What needs to be done = Your task is to copy every line below that contains the word "github".

Recorded information =
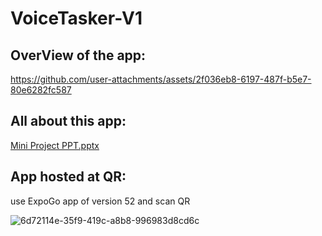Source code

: ﻿# VoiceTasker-V1

## OverView of the app:



https://github.com/user-attachments/assets/2f036eb8-6197-487f-b5e7-80e6282fc587


## All about this app:
[Mini Project PPT.pptx](https://github.com/user-attachments/files/18585494/Mini.Project.PPT.pptx)

## App hosted at QR:
use ExpoGo app of version 52 and scan QR

![6d72114e-35f9-419c-a8b8-996983d8cd6c](https://github.com/user-attachments/assets/ba11fa1f-73c1-4bd3-bf69-861af4bec60e)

Task solution =
https://github.com/user-attachments/assets/2f036eb8-6197-487f-b5e7-80e6282fc587
[Mini Project PPT.pptx](https://github.com/user-attachments/files/18585494/Mini.Project.PPT.pptx)
![6d72114e-35f9-419c-a8b8-996983d8cd6c](https://github.com/user-attachments/assets/ba11fa1f-73c1-4bd3-bf69-861af4bec60e)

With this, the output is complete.